You don’t want to see a bad grade on your child’s report card, but does the air she breathes pass the test? Is your family, like mine, among the 42 percent of Americans who live in places where the air itself is dangerous to breathe, according to the American Lung Association’s State of the Air 2013?
The report states that overall air quality has improved since 2000 – thanks to the Clean Air Act and those who fight to preserve it – but more than 131 million people (an increase from 2012) breathe air that gets a failing grade. That includes 32.3 million children.
Areas are graded on ozone pollution and two measures of soot or particle pollution. Eight percent, including six million children, live in areas that receive all F’s.
In my first blog post for Moms Clean Air Force, I told you that my city of Evansville, Indiana is surrounded by 17 coal-fired power plants. The stacks of one coal plant are actually visible from the child care center where I will be enrolling my daughter when she turns two in July.
My county gets a D for ozone and an F for annual average particulate pollution. By the latter measure, Evansville is #26 – just shy of making the list of 25 Most Polluted Cities. We get a B for short-term spikes in particulate pollution.

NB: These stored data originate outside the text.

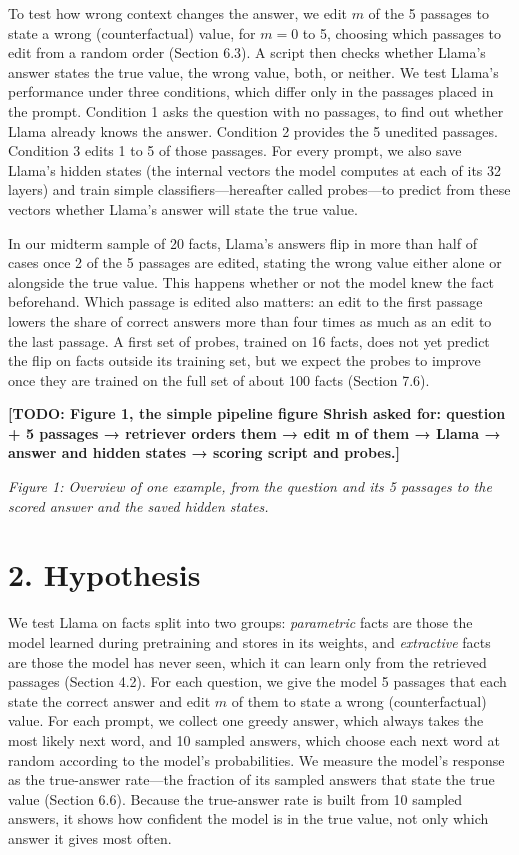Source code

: \documentclass[
  12pt,
  letterpaper,
]{article}
\begin{document}
To test how wrong context changes the answer, we
edit \(m\) of the 5 passages to state a wrong
(counterfactual) value, for \(m = 0\) to 5,
choosing which passages to edit from a random
order (Section 6.3). A script then checks whether
Llama's answer states the true value, the wrong
value, both, or neither. We test Llama's
performance under three conditions, which differ
only in the passages placed in the prompt.
Condition 1 asks the question with no passages, to
find out whether Llama already knows the answer.
Condition 2 provides the 5 unedited passages.
Condition 3 edits 1 to 5 of those passages. For
every prompt, we also save Llama's hidden states
(the internal vectors the model computes at each
of its 32 layers) and train simple
classifiers---hereafter called probes---to predict
from these vectors whether Llama's answer will
state the true value.

In our midterm sample of 20 facts, Llama's answers
flip in more than half of cases once 2 of the 5
passages are edited, stating the wrong value
either alone or alongside the true value. This
happens whether or not the model knew the fact
beforehand. Which passage is edited also matters:
an edit to the first passage lowers the share of
correct answers more than four times as much as an
edit to the last passage. A first set of probes,
trained on 16 facts, does not yet predict the flip
on facts outside its training set, but we expect
the probes to improve once they are trained on the
full set of about 100 facts (Section 7.6).

\textbf{{[}TODO: Figure 1, the simple pipeline
figure Shrish asked for: question + 5 passages →
retriever orders them → edit m of them → Llama →
answer and hidden states → scoring script and
probes.{]}}

\emph{Figure 1: Overview of one example, from the
question and its 5 passages to the scored answer
and the saved hidden states.}

\section{2. Hypothesis}\label{hypothesis}

We test Llama on facts split into two groups:
\emph{parametric} facts are those the model
learned during pretraining and stores in its
weights, and \emph{extractive} facts are those the
model has never seen, which it can learn only from
the retrieved passages (Section 4.2). For each
question, we give the model 5 passages that each
state the correct answer and edit \(m\) of them to
state a wrong (counterfactual) value. For each
prompt, we collect one greedy answer, which always
takes the most likely next word, and 10 sampled
answers, which choose each next word at random
according to the model's probabilities. We measure
the model's response as the true-answer rate---the
fraction of its sampled answers that state the
true value (Section 6.6). Because the true-answer
rate is built from 10 sampled answers, it shows
how confident the model is in the true value, not
only which answer it gives most often.
\end{document}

That bucks the national trend that emerges in this year’s report. The greatest improvements have been made in annual particle pollution, while ozone and short-term measures of particulate pollution have gotten worse.
Those spikes in particulate are deadly. According to the ALA State of the Air:
First and foremost, short-term exposure to particle pollution can kill. Peaks or spikes in particle pollution can last for hours to days. Deaths can occur on the very day that particle levels are high, or within one to two months afterward. Particle pollution does not just make people die a few days earlier than they might otherwise—these are deaths that would not have occurred if the air were cleaner.”
Breathing particulate day in and day out as we do in Evansville is no good for you, either.
Chronic exposure to particle pollution can shorten life by one to three years. Other impacts range from premature births to serious respiratory disorders, even when the particle levels are very low.”
Nearly four in 10 people live in areas with unhealthful levels of ozone, the most wide-spread pollutant that causes respiratory and cardiovascular problems and premature death.
In response to these threats, the ALA recommends that we drive less, stop burning wood and use less electricity. But the major source of pollution in our region isn’t cars or wood – it’s the multiple coal-fired power plants that surround us. And we don’t use much of the electricity they generate – it’s exported to customers in other states.
We must rely on federal enforcement of clean air rules to protect us.
Because of federal efforts, those smoke stacks visible from my daughter’s childcare center are cleaner than they were in 2000. In anticipation of more stringent rules, the utility provider that operates that coal plant has invested hundreds of millions of dollars in reducing emissions.
It’s a small step that wouldn’t have been taken without federal enforcement of the Clean Air Act and other clean air rules to protect our health. But we must work to safeguard and strengthen those rules. And we must fight to improve our report cards.